I'm not sure if this should be in feeding or sleep, but I'm really struggling now and have found this board super helpful in the past. This may get long, so sorry!
My baby is 5 months - I'm back to work in 6 weeks. She has been exclusively BF since birth, not without tears and struggles, but I was determined to do it and we got through a few difficulties in the early days. I'm really pleased it's gone so well. HOWEVER. We have 2 problems:
- she won't take a bottle. She has taken one, but the most she's ever drunk has been 3 oz, from me, about 3 months ago. Since then, she will take up to 2 oz from me once in a while - but since last week even that is now being refused.
- She takes the absolute vast majority of her calories at night, from 7 -5 in the morning. I think this is called reverse cycling? she'll have a snack once in a while in the day, and if/when I feed her to sleep for a nap she will feed a lot then, but she's basically taking most of her food at 1-2-hourly intervals in the night. To say that I am tired is an understatement.
I'm aware that lots of people do this co-sleeping, feeding lying down thing, and all is hunkydory. We co-sleep sort of, with a sidecar cot, but I've never mastered the lying down feeding thing, find it very stressful worrying about rolling onto her (esp now as I'm so very very tired), and she also has reflux so lying down is not the best option for her. So every hour/2hours at night, I drag myself up to sitting position, feed for 10-15 mins, burp and put back down. I'm bloody shattered.
Things we have triedfor problem 1): different teats; different temperatures of milk; me feeding; my partner feeding; nanny of DS (aged 2) feeding; different positions; distraction V cuddles; different times of day; different levels of hunger.

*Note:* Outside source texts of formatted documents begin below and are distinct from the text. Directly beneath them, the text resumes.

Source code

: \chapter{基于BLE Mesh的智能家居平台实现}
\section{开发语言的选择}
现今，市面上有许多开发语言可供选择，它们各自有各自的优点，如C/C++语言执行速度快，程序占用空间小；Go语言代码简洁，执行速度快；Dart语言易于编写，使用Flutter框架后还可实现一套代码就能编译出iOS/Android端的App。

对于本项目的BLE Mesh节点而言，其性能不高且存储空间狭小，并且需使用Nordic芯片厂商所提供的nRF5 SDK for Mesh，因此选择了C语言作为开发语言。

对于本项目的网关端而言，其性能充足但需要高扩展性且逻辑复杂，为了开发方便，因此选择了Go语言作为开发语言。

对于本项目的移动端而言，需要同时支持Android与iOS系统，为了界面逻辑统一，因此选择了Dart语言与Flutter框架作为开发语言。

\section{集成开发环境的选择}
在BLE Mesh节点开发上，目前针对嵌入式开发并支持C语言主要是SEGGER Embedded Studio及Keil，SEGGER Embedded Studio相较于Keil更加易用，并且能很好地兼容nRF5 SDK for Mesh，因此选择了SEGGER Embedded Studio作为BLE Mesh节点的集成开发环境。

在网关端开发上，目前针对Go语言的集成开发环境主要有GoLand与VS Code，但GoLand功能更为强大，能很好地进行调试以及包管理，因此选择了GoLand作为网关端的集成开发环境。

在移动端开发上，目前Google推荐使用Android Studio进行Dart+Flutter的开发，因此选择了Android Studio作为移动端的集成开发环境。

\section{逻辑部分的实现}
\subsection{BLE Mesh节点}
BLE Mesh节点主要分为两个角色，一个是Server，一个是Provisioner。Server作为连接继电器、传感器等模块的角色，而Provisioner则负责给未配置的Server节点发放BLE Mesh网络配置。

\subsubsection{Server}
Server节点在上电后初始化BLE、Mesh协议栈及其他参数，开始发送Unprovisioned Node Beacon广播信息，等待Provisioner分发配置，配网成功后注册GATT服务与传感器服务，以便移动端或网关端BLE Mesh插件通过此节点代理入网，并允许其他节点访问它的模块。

Things we have tried for problem 2): feeding for a little while a la No Cry Sleep Solution then gently removing nipple; someone else attempting to soothe her back to sleep instead of feeding; me attempting to soothe her back to sleep instead of feeding; encouraging feeding more during day (eg dark quiet room - easier said than done with toddler - nursing necklace, feed when just woken from nap, offer feed more often, offer feed less often, different positions, singing/talking to her when feeding). I can't think what else at the moment, but we've tried A LOT of things.
I should add this has been over a period of months - I don't mean I've been doing all this for the last two weeks or something mad!

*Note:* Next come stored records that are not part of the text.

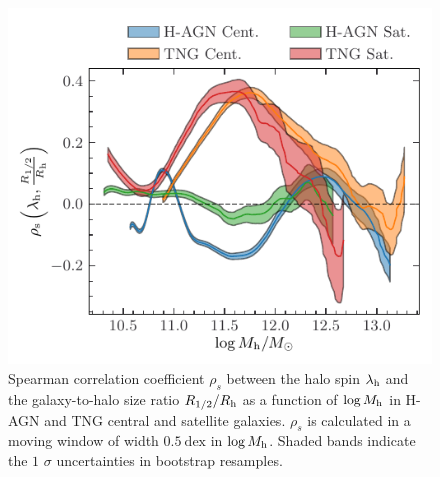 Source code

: \documentclass[usenatbib,useAMS]{mnras}
\begin{document}
\begin{figure}
    \centering
    \includegraphics[width=\columnwidth]{Figures/spin_size_spearmans.pdf}
    \caption{Spearman correlation coefficient $\rho_s$ between the halo spin $\lambda_{\rm h}$ and the galaxy-to-halo size ratio $R_{1/2}/R_{\rm h}$ as a function of $\log M_{\rm h}$ in H-AGN and TNG central and satellite galaxies. $\rho_s$ is calculated in a moving window of width $0.5~\mathrm{dex}$ in $\log M_{\rm h}$. Shaded bands indicate the $1$ $\sigma$ uncertainties in bootstrap resamples.}
    \label{fig:mvir_spearms}
\end{figure}
\end{document}
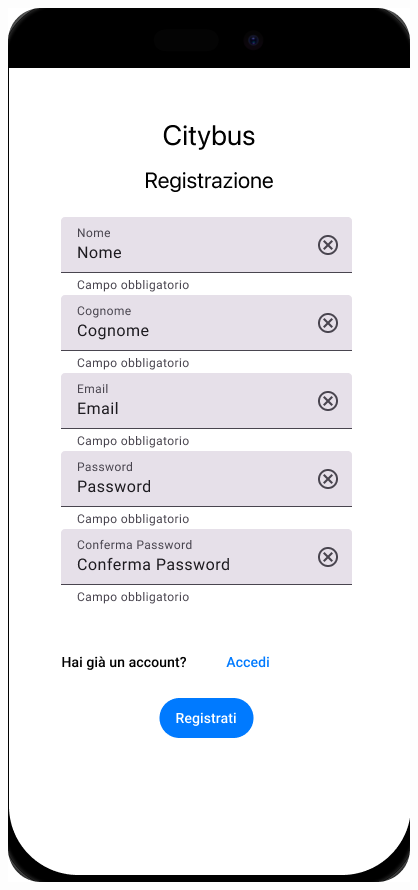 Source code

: \begin{figure}[H]
  \centering
  \begin{minipage}[b]{0.25\textwidth}
    \centering
    \includegraphics[width=\textwidth]{images/mockup/Registrazione.png}

\end{minipage}
\end{figure}

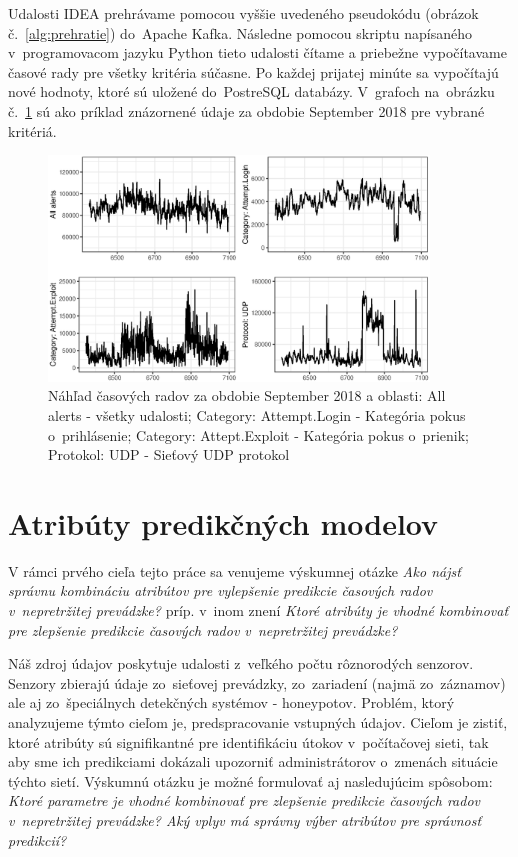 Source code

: \documentclass[thesismargins, thesislinespacing, openright, upjsfrontpage]{rnthesis}
\begin{document}
Udalosti IDEA prehrávame pomocou vyššie uvedeného pseudokódu (obrázok č.~\ref{alg:prehratie}) do~Apache Kafka. Následne pomocou skriptu napísaného v~programovacom jazyku Python tieto udalosti čítame a priebežne vypočítavame časové rady pre všetky kritéria súčasne. Po každej prijatej minúte sa vypočítajú nové hodnoty, ktoré sú uložené do~PostreSQL databázy. V~grafoch na~obrázku č.~\ref{fig:timeseries_example} sú ako príklad znázornené údaje za obdobie September 2018 pre vybrané kritériá.

\begin{figure}[h]
  \centering
  \includegraphics[width=0.9\textwidth]{images/TestFig3.eps}
  \caption{Náhľad časových radov za obdobie September 2018 a oblasti: All alerts - všetky udalosti; Category: Attempt.Login - Kategória pokus o~prihlásenie; Category: Attept.Exploit - Kategória pokus o~prienik; Protokol: UDP - Sieťový UDP protokol}
  \label{fig:timeseries_example}
\end{figure}

\section{Atribúty predikčných modelov}
V rámci prvého cieľa tejto práce sa venujeme výskumnej otázke \textit{Ako nájsť správnu kombináciu atribútov pre vylepšenie predikcie časových radov v~nepretržitej prevádzke?} príp. v~inom znení \textit{Ktoré atribúty je vhodné kombinovať pre zlepšenie predikcie časových radov v~nepretržitej prevádzke?}

Náš zdroj údajov poskytuje udalosti z~veľkého počtu rôznorodých senzorov. Senzory zbierajú údaje zo~sieťovej prevádzky, zo~zariadení (najmä zo~záznamov) ale aj zo~špeciálnych detekčných systémov - honeypotov. Problém, ktorý analyzujeme týmto cieľom je, predspracovanie vstupných údajov. Cieľom je zistiť, ktoré atribúty sú signifikantné pre identifikáciu útokov v~počítačovej sieti, tak aby sme ich predikciami dokázali upozorniť administrátorov o~zmenách situácie týchto sietí. Výskumnú otázku je možné formulovať aj nasledujúcim spôsobom: \textit{Ktoré parametre je vhodné kombinovať pre zlepšenie predikcie časových radov v~nepretržitej prevádzke? Aký vplyv má správny výber atribútov pre správnosť predikcií?}
\end{document}
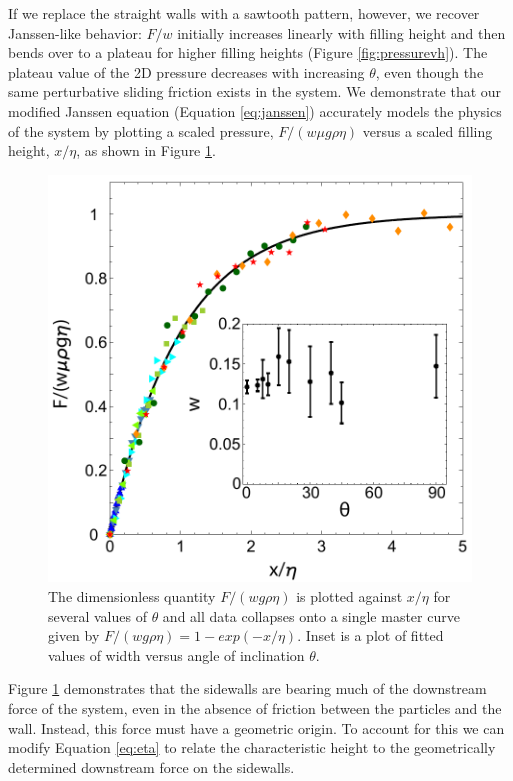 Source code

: If we replace the straight walls with a sawtooth pattern, however, we recover Janssen-like behavior: $F/w$ initially increases linearly with filling height and then bends over to a plateau for higher filling heights (Figure \ref{fig:pressurevh}).  The plateau value of the 2D pressure decreases with increasing $\theta$, even though the same perturbative sliding friction exists in the system.  We demonstrate that our modified Janssen equation (Equation \ref{eq:janssen}) accurately models the physics of the system by plotting a scaled pressure, $F/(w\mu g\rho\eta)$ versus a scaled filling height, $x/\eta$, as shown in Figure \ref{fig:collapse}.
%
\begin{figure}
	\includegraphics[width=\textwidth]{Figures/chapter2/collapse}
	\caption{The dimensionless quantity $F/(wg\rho\eta)$ is plotted against $x/\eta$ for several values of $\theta$ and all data collapses onto a single master curve given by $ F/(wg\rho\eta) = 1 - exp(-x/\eta)$. Inset is a plot of fitted values of width versus angle of inclination $\theta$.}
	\label{fig:collapse}
\end{figure}
%

Figure \ref{fig:collapse} demonstrates that the sidewalls are bearing much of the downstream force of the system, even in the absence of friction between the particles and the wall.  Instead, this force must have a geometric origin.  To account for this we can modify Equation \ref{eq:eta} to relate the characteristic height to the geometrically determined downstream force on the sidewalls.

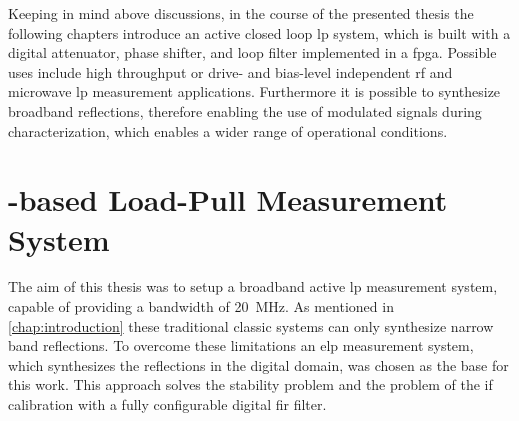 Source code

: \documentclass[12pt,a4paper,parskip=full,abstract=true,BCOR=12mm,twoside,open=right]{scrreprt}
\begin{document}
Keeping in mind above discussions, in the course of the presented thesis the following chapters introduce an active closed loop \gls{lp} system, which
is built with a digital attenuator, phase shifter, and loop filter implemented
in a \gls{fpga}. Possible uses include high throughput or drive- and bias-level
independent \gls{rf} and microwave \gls{lp} measurement applications. Furthermore
it is possible to synthesize broadband reflections, therefore enabling the use
of modulated signals during characterization, which enables a wider range of
operational conditions.


\chapter{-based Load-Pull Measurement System}
\label{chap:measurement_system}

The aim of this thesis was to setup a broadband active \gls{lp} measurement system, capable of providing a bandwidth of \SI{20}{\mega\hertz}.
As mentioned in \cref{chap:introduction} these traditional classic systems can only synthesize
narrow band reflections. To overcome these limitations an \gls{elp} measurement system, which
synthesizes the reflections in the digital domain, was chosen as the base for this work. This approach solves the stability problem
and the problem of the \gls{if} calibration with a fully configurable digital \gls{fir} filter.
\end{document}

I've sought advice from health visitor (starve her out with a bottle, then get partner to do a few night feeds; baby rice - neither of which appeals). Also from BF counsellors, who say oo that sounds tough, poor you, you should try feeding lying down - it passes. Nap when she naps during the day - oh you have a toddler? Hmm, that does sound tough. Less than helpful also. If it passes, when does it bloody pass? It's been going on well over 2 months now. Before she hit 3 months, she would sleep 6-9 hours at night, fed about once every 90 mins in the day, and all was fine and dandy.
I'm honestly a wreck. I don't know what to do - I'm coming round to drastic sleep training options, but will she just starve if I do that? She's not the heaviest baby in the world as it is, and we had problems with weight gain at the beginning, so I don't want to end up starving her.
ANY advice really welcome. I'm feeling so negative and miserable and frustrated with her when she won't feed during the day, it's really having an impact on the whole family as well. ANd my job is a stressful, high-intensity one that will not go well if I'm desperately sleep-deprived. Please please save me!